The redox behaviour of two trimetallic platinum–cobalt clusters [PtCo₂(µ-CO)(CO)₆(dppe)](1)[dppe = 1,2-bis(diphenylphosphino)ethane] and [PtCo₂(µ-CO)(CO)₇(PPh₃)](2) was studied on both solid and mercury electrodes in aprotic medium by polarography, cyclic voltammetry, and potentiostatic coulometry. The reduction of the two clusters occurs via a one-electron irreversible step which further results in the release of one [Co(CO)₄]^– anion per mol of cluster.
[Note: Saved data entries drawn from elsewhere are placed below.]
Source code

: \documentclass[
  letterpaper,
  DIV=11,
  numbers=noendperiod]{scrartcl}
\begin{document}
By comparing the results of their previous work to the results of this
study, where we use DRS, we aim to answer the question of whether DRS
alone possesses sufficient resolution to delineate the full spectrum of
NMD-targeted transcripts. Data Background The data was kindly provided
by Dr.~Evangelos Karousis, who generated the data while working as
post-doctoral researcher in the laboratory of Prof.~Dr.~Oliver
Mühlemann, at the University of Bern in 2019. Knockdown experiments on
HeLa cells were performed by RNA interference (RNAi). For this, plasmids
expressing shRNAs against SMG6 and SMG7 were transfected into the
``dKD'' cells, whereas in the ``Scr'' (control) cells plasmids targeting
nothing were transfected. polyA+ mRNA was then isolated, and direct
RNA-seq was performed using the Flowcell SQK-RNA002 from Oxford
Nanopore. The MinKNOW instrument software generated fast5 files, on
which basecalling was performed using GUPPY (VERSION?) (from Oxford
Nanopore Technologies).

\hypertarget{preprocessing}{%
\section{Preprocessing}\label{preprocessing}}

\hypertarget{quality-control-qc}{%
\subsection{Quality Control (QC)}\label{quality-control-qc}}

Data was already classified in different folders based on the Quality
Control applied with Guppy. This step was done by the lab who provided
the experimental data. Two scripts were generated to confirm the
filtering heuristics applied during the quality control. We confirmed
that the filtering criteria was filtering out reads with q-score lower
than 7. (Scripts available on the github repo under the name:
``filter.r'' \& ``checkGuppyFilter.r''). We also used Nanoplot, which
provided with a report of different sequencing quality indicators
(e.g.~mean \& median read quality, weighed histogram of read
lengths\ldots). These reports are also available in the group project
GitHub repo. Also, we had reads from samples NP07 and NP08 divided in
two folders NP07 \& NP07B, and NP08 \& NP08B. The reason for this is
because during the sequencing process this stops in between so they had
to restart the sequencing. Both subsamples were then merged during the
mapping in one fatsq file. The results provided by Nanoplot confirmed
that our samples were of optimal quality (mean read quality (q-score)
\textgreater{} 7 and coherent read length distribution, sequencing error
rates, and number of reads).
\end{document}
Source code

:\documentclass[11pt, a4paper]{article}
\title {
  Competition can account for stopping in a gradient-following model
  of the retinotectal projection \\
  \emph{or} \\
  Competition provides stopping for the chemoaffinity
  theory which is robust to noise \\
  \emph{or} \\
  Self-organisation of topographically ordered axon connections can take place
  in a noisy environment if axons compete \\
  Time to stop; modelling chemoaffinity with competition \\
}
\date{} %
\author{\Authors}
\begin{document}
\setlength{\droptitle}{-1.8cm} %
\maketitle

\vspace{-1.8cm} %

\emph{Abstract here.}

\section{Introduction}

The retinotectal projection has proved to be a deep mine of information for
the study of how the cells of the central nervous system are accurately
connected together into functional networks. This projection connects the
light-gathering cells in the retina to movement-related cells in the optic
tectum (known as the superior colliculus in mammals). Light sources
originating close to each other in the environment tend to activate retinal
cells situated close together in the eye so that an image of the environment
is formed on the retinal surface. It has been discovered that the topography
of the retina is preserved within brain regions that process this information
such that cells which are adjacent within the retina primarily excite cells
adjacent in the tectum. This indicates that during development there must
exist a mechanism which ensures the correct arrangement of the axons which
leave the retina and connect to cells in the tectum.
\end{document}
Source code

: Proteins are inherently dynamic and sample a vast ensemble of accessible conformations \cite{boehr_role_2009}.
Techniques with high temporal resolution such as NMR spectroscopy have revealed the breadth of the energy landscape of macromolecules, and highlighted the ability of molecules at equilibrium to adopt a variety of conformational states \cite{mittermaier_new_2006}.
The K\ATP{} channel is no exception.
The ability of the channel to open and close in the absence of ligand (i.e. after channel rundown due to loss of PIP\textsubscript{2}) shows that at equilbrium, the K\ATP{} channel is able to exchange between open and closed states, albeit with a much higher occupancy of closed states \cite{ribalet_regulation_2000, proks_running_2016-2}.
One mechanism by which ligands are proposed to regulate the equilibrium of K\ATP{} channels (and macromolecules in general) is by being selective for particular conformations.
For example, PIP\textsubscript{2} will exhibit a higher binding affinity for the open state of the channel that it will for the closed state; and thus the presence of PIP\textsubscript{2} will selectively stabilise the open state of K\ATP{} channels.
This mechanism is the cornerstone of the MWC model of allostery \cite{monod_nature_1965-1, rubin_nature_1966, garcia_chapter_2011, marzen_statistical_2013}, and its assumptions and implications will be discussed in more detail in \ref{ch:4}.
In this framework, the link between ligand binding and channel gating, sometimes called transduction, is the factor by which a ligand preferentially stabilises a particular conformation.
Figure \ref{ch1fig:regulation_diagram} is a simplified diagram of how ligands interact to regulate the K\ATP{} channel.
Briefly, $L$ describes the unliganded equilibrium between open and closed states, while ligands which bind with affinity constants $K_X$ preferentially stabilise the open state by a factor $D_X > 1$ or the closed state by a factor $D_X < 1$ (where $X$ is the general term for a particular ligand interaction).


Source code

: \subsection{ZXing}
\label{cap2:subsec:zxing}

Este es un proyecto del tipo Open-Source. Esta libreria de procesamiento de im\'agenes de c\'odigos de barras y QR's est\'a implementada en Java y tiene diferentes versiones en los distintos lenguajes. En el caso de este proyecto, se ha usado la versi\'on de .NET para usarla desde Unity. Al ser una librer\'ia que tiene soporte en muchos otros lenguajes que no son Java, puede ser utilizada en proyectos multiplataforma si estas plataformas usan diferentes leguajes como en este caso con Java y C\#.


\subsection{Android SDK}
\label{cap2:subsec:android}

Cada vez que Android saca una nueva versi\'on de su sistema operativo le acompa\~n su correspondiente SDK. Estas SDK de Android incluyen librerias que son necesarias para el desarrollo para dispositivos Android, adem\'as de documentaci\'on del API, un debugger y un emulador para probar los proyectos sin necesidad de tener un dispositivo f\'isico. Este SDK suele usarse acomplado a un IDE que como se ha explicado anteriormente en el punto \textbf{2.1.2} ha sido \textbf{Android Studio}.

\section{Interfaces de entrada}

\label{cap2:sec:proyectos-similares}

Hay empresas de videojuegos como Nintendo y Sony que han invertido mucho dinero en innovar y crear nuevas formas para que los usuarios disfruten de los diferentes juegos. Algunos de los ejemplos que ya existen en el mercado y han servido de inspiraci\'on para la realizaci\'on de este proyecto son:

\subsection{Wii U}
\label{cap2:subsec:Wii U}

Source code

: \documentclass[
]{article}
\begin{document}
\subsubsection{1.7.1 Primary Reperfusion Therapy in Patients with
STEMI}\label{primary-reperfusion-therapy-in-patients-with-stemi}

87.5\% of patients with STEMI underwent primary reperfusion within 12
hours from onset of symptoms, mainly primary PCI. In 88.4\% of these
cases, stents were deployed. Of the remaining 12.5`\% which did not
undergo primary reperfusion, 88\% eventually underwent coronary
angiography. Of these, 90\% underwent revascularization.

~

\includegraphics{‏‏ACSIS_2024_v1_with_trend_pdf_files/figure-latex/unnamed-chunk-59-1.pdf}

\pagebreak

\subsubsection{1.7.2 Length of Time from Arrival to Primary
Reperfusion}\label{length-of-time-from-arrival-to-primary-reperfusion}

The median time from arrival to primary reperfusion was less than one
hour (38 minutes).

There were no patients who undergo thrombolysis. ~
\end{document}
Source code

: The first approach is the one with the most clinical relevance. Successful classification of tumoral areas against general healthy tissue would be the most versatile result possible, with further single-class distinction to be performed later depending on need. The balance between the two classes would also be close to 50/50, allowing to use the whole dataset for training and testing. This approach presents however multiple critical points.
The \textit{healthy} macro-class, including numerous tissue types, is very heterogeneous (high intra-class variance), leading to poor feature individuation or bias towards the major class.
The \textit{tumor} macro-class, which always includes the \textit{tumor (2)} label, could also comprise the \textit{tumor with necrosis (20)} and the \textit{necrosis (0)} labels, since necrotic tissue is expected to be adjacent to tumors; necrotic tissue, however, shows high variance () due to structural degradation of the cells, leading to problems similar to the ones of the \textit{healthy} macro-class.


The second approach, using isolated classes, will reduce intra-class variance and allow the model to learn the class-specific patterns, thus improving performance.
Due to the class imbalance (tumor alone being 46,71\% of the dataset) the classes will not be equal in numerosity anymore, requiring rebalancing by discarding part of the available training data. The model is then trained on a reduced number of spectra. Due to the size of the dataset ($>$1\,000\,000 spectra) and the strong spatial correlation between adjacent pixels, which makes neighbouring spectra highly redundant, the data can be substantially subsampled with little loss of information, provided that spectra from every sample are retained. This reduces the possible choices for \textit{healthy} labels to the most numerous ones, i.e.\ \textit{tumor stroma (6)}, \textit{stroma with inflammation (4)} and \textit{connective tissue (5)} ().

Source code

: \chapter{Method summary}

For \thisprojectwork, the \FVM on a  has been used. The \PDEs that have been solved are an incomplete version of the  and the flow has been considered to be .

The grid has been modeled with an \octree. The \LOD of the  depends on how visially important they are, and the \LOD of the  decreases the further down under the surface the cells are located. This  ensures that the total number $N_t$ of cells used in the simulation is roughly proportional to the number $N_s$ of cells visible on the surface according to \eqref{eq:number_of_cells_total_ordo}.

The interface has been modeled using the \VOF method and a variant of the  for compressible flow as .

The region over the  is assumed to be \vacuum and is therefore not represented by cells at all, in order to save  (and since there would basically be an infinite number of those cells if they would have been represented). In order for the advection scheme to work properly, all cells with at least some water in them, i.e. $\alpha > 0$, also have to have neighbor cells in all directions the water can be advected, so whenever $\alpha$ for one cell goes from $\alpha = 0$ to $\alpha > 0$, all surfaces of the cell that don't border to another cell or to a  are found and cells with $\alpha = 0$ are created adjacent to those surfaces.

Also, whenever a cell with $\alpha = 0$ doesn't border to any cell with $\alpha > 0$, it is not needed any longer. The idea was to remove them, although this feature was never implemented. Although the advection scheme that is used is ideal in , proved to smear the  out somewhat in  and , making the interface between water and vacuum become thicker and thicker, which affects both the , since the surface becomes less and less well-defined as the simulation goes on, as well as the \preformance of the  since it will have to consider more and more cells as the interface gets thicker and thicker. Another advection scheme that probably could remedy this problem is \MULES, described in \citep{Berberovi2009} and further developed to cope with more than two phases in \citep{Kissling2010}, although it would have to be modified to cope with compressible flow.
The cluster [Pt₂Co₂(µ-CO)₃(CO)₅(PPh₃)₂](3) was isolated in good yield from the reduction of (2). Each of the clusters (1) and (2) undergoes two one-electron oxidation steps. The first oxidation step is reversible at high potential scans, whereas the second step leads to electrode passivation. The redox potentials corresponding to the studied reactions are compared with those previously obtained for the linear trimetallic complex [(OC)₄Co(PtL₂)Co(CO)₄](4)(L =cyclo-CNC₆H₁₁).